All employed team members will receive severance pay. Leadership is working to place team members at other restaurants.
Plan b gift cards will continue to be honored at all remaining locations.
Timeline for Plan b Burger
- 2006: First location opens in West Hartford, followed by Simsbury & Glastonbury.
- 2010: Named one of Inc. magazine’s fastest-growing private companies.
- 2013 : Opens new location in Fairfield (converted post office).
- 2020: Opens Southington location, just before COVID-19 pandemic.
- 2025 (May 18): Southington closes; last-day proceeds donated to Bread for Life.
- 2025 (Aug 31): Hartford, West Hartford, and Springfield (MA) locations closing.
- Remaining CT locations: Milford, Glastonbury, Simsbury.
Why are local restaurants struggling?
“Consumers are growing increasingly cautious about their spending habits. This shift in behavior, particularly among middle- and lower-income households, has had a direct and negative impact on restaurant foot traffic and average ticket sizes,” a Fitch Report shared.
A separate Fitch analysis suggests more ongoing problems for the restaurant industry.
- Higher tariffs on imported ingredients and higher wages threaten U.S. restaurant profitability.
- Food and labor each account for about one-third of restaurant costs, so simultaneous inflationary pressures, coupled with weakening economic growth and slowing consumer discretionary spending, pose a significant risk to the sector.
- This situation could lead to significant distress for some operators, particularly those with small scale or levered balance sheets.
- Weakening consumer sentiment is expected to further reduce discretionary spending throughout 2025, as persistent inflation pressures disposable income, and tariffs exacerbate food inflation.

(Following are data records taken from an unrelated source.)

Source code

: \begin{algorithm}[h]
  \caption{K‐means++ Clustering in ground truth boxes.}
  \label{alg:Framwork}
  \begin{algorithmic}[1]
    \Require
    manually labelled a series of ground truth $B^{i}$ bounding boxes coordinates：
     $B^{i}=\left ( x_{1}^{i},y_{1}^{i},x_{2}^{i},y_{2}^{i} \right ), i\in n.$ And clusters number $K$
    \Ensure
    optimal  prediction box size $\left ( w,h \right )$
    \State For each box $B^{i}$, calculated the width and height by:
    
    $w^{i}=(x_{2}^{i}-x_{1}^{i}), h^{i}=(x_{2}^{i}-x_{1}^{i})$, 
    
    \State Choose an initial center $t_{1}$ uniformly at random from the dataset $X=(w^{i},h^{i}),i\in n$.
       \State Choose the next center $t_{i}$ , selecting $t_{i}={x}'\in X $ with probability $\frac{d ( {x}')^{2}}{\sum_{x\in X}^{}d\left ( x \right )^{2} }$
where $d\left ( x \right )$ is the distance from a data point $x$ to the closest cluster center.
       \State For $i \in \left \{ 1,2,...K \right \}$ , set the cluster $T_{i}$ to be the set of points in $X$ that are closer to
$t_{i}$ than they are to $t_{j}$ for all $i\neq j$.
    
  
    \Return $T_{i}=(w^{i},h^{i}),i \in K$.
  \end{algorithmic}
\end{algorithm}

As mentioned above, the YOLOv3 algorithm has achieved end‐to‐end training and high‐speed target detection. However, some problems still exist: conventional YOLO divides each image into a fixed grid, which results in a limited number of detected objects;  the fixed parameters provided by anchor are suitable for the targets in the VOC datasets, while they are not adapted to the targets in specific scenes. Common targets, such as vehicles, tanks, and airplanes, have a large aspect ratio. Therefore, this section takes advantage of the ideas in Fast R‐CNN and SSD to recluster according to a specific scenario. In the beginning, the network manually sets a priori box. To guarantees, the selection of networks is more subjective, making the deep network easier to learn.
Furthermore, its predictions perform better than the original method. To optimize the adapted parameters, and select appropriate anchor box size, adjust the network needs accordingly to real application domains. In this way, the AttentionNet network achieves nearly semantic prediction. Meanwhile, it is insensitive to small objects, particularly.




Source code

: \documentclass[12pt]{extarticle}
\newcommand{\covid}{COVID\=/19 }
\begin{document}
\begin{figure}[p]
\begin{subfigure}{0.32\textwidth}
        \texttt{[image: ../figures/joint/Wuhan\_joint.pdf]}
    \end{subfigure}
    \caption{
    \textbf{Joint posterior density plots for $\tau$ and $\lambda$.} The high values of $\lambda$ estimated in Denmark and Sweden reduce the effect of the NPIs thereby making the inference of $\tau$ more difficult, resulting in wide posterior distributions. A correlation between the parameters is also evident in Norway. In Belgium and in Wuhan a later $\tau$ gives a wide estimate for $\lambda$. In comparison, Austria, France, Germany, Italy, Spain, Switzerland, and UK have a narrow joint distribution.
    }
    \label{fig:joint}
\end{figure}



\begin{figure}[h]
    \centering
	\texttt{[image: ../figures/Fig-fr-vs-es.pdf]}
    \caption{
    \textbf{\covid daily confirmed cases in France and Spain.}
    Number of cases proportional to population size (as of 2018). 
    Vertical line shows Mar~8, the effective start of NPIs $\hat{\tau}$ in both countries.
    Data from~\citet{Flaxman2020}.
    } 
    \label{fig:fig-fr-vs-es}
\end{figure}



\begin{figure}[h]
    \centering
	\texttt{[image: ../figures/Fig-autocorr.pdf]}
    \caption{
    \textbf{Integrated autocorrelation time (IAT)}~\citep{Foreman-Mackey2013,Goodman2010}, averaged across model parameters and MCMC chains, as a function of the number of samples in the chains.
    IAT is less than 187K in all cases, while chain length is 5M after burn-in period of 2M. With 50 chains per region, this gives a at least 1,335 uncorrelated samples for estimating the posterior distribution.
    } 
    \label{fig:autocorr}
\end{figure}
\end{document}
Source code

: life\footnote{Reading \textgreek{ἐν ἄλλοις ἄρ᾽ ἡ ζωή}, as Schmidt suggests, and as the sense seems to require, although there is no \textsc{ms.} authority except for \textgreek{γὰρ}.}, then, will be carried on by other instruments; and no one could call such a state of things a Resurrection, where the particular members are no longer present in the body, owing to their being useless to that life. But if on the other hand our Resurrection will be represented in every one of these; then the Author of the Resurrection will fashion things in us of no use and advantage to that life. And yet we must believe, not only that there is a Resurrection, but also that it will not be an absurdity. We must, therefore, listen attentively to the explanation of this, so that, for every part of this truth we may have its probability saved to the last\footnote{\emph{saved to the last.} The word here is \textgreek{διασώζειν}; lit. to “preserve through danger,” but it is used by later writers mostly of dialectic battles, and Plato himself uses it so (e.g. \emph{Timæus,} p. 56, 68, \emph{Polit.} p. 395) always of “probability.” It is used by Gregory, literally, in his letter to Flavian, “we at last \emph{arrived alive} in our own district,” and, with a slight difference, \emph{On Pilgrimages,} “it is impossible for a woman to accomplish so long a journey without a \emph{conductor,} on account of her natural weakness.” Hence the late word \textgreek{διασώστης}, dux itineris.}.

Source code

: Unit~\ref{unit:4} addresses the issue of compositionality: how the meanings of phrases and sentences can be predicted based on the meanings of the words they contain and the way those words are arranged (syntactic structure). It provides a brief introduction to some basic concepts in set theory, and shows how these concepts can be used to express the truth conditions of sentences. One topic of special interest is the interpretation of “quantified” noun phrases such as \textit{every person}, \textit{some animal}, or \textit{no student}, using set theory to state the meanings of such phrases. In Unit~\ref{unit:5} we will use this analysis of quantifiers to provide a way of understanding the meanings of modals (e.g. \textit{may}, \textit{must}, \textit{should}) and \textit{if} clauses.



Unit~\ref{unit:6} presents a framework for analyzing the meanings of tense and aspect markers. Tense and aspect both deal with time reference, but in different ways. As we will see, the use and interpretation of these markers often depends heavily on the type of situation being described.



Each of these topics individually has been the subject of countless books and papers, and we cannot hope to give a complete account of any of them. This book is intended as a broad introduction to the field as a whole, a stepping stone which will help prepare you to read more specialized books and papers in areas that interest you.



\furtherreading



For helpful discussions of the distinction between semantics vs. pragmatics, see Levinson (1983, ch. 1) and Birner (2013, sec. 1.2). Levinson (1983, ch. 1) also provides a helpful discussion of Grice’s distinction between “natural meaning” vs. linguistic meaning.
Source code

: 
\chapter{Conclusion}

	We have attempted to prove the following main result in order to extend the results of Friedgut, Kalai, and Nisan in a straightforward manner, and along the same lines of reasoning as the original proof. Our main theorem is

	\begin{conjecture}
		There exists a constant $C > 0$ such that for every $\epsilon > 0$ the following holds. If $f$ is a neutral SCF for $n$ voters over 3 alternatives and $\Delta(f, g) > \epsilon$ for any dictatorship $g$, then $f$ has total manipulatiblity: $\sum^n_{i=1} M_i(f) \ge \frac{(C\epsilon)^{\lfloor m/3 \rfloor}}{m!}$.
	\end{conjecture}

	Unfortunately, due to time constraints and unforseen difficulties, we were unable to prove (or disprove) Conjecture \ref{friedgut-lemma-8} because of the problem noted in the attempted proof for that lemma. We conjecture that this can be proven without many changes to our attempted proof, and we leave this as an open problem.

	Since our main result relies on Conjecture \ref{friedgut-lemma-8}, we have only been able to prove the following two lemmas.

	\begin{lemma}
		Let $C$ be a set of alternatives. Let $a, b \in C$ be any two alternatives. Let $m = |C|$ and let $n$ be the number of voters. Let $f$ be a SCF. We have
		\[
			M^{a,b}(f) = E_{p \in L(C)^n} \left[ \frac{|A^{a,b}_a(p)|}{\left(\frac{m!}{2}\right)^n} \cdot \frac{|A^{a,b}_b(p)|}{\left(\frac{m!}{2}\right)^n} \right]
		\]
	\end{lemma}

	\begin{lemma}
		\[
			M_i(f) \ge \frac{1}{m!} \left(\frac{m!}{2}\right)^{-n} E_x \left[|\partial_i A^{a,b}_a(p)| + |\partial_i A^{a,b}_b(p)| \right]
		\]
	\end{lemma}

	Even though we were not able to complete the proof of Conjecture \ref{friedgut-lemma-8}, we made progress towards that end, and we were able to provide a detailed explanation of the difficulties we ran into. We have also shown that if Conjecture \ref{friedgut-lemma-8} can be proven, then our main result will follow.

- Fitch projects U.S. Food-Away-From-Home expenditures may experience a low-single-digit decline, versus previous expectations of flat to slightly positive growth.
- Traffic is projected to decline by a single-digit percentage, while the average ticket is expected to remain flat.
“The ultimate impact of the tariff will depend on food basket exposure and workforce composition. However, operators in the full-service segment, particularly those that are highly leveraged, may be most at risk, as consumers trade down to limited-service alternatives or dine more at home,” research firm shared.
The National Restaurant Association (NRA) took a more upbeat view.
“Restaurants, particularly those in the fullservice category, are working to recapture pre-pandemic levels of on-premises traffic. Providing customers with higher perceived value and placing greater importance on the overall dining experience could positively affect sales. That includes emphasizing service and hospitality and providing an atmosphere that promotes socialization,” shared NRA Senior Vice President of Research Hudson Riehle.